The term "polish" pertains to the overall smoothness and condition of a diamond's surface. A diamond that is well-polished can create sharp reflections and transmit light without distortion, while a diamond that is poorly polished can appear lackluster.
Most diamonds have small imperfections, such as pits, abrasions, nicks, scratches, and burn marks, that cannot be seen without magnification. Gemological laboratories use a grading system ranging from "Poor" to "Excellent" to evaluate the quality of diamond polish. A diamond with a "Good" or better polish grade will not have any visible imperfections to the naked eye, and can only be detected by a jeweler's loupe.

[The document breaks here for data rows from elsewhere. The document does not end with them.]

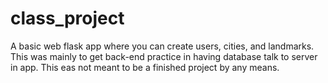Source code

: # class_project
A basic web flask app where you can create users, cities, and landmarks. This was mainly to get back-end practice in having database talk to server in app. This eas not meant to be a finished project by any means.
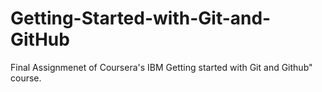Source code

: # Getting-Started-with-Git-and-GitHub
Final Assignmenet of Coursera's IBM Getting started with Git and Github" course.
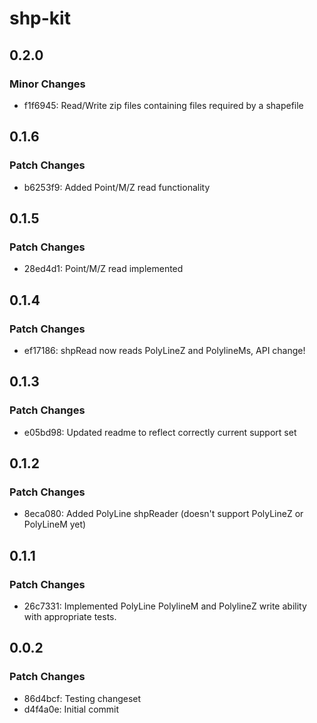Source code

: # shp-kit

## 0.2.0

### Minor Changes

- f1f6945: Read/Write zip files containing files required by a shapefile

## 0.1.6

### Patch Changes

- b6253f9: Added Point/M/Z read functionality

## 0.1.5

### Patch Changes

- 28ed4d1: Point/M/Z read implemented

## 0.1.4

### Patch Changes

- ef17186: shpRead now reads PolyLineZ and PolylineMs, API change!

## 0.1.3

### Patch Changes

- e05bd98: Updated readme to reflect correctly current support set

## 0.1.2

### Patch Changes

- 8eca080: Added PolyLine shpReader (doesn't support PolyLineZ or PolyLineM yet)

## 0.1.1

### Patch Changes

- 26c7331: Implemented PolyLine PolylineM and PolylineZ write ability with appropriate tests.

## 0.0.2

### Patch Changes

- 86d4bcf: Testing changeset
- d4f4a0e: Initial commit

When we talk about symmetry in diamonds, we are referring to the precision of its shape, outline, and alignment of its facets. If a diamond has poor symmetry, you can easily spot a distortion in its shape, and it will not sparkle as much because the light will not be transmitted correctly. Although it may seem straightforward, diamond symmetry is not as simple as it sounds. While many may assume symmetry has to do only with the diamond's shape, it actually has more to do with the alignment of the stone's facets. Gemological laboratories assess diamond symmetry using grades of "Poor," "Fair," "Good," "Very Good," and "Excellent," just as they do with diamond polish. A "Poor" grade indicates that the facet alignment is so subpar that it detracts from the diamond's appearance, which would be evident to even the least experienced buyer. While a "Fair" grade is an improvement, a diamond with better symmetry will reflect light more effectively.
So, as with diamond polish, it's best to stick to grades of "Good" or better. Without a loupe and years of experience, you'll never know the difference between "Good" and "Excellent."